■ WHAT YOU ARE ASKED TO DO
Report how many lines in the records below contain the word "Provider". Give only the number.

(Stored dataset items)
########

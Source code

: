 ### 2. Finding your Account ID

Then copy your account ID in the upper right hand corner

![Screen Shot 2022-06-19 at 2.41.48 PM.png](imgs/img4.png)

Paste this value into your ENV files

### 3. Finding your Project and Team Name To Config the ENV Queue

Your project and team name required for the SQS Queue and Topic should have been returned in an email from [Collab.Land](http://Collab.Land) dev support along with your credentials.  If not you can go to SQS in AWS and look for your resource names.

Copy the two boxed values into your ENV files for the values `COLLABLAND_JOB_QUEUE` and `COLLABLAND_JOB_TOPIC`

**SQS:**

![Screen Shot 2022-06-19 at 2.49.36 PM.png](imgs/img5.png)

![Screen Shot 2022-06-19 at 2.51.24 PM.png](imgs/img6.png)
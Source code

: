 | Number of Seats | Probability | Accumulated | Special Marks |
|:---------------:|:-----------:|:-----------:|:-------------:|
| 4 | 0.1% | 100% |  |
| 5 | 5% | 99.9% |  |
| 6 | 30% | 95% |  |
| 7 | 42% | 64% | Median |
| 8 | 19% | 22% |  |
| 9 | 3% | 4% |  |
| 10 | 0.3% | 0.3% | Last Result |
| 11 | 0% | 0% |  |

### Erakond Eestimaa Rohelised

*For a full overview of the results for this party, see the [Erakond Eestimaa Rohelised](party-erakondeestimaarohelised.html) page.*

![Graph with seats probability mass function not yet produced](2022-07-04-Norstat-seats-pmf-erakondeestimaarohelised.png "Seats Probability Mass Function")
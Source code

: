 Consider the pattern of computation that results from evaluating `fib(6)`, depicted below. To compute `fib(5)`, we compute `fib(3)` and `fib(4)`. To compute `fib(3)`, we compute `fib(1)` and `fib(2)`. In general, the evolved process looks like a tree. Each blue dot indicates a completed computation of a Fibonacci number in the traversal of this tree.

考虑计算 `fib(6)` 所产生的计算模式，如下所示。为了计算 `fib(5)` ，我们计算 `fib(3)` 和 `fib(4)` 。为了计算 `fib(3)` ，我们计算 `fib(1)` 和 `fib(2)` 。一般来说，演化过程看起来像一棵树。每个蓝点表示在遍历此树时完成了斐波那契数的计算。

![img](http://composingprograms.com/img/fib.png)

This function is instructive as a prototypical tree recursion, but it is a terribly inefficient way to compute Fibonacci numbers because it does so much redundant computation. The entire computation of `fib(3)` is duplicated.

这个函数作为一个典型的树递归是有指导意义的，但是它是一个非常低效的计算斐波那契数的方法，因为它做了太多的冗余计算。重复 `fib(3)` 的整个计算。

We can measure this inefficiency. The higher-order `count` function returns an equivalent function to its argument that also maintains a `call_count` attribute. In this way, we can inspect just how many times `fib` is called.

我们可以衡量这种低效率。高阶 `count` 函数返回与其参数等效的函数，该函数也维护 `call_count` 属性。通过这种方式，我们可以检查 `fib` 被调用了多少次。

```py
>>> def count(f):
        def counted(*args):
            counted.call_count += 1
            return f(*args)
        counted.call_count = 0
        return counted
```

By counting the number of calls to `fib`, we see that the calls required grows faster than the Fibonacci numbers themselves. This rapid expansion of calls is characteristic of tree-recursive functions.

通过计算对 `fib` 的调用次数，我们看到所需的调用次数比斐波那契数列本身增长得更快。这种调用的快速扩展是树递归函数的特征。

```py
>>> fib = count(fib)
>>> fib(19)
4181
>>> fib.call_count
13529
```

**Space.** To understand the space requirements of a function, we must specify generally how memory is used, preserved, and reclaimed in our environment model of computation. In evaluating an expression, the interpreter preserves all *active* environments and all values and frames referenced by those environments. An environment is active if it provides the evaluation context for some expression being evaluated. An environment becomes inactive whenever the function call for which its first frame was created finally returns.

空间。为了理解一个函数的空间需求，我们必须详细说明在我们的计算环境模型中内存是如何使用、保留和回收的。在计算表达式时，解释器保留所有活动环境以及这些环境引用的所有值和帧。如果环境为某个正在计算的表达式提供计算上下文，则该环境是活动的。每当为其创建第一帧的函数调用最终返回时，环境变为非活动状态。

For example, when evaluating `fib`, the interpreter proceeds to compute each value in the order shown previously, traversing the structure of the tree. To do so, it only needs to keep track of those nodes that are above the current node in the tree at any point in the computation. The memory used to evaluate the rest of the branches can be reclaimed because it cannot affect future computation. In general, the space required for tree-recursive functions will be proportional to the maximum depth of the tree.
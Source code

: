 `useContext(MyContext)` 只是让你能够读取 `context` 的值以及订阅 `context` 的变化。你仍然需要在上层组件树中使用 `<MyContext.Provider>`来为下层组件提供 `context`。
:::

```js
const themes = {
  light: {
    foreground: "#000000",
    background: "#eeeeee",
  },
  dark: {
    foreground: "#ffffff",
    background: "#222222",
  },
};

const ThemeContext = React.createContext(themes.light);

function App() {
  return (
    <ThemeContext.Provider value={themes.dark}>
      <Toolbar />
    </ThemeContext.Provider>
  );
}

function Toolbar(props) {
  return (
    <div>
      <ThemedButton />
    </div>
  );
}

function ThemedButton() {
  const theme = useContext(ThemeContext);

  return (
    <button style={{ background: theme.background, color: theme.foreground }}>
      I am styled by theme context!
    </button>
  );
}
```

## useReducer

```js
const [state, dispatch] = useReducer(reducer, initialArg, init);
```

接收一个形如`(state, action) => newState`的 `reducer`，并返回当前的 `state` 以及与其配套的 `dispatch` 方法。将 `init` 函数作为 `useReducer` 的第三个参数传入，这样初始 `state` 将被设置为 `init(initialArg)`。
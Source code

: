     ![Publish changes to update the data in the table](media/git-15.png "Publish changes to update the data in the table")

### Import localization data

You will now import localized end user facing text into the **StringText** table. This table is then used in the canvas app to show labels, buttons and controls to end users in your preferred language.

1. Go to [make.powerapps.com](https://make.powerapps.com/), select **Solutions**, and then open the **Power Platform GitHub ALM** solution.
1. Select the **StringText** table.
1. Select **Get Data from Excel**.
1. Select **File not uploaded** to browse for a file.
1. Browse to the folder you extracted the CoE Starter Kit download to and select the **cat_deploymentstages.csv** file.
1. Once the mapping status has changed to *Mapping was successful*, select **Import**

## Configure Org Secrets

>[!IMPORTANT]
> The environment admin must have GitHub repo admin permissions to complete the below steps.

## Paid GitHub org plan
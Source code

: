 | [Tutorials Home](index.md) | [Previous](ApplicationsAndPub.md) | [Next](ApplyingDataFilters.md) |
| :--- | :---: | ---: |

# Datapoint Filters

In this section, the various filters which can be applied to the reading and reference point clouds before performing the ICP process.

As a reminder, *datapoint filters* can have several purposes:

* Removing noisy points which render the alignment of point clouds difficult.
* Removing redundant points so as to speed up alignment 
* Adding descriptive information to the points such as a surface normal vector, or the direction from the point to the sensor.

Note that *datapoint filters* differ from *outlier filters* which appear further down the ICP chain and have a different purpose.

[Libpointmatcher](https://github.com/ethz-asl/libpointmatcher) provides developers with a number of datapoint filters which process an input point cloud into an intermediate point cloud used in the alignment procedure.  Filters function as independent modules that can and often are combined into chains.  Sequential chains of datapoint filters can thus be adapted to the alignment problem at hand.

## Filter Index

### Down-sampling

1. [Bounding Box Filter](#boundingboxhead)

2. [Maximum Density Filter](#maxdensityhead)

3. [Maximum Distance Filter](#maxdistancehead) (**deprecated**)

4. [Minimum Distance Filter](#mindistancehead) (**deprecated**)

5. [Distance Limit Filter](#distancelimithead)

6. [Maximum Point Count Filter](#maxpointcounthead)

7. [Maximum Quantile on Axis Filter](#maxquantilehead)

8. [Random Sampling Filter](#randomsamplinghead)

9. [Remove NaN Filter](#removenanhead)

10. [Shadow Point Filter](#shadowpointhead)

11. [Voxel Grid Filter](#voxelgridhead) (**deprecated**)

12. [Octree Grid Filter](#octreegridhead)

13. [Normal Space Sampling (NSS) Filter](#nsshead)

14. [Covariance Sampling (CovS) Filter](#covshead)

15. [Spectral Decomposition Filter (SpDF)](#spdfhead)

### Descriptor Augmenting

########

■ RESULT FOR THIS TASK
3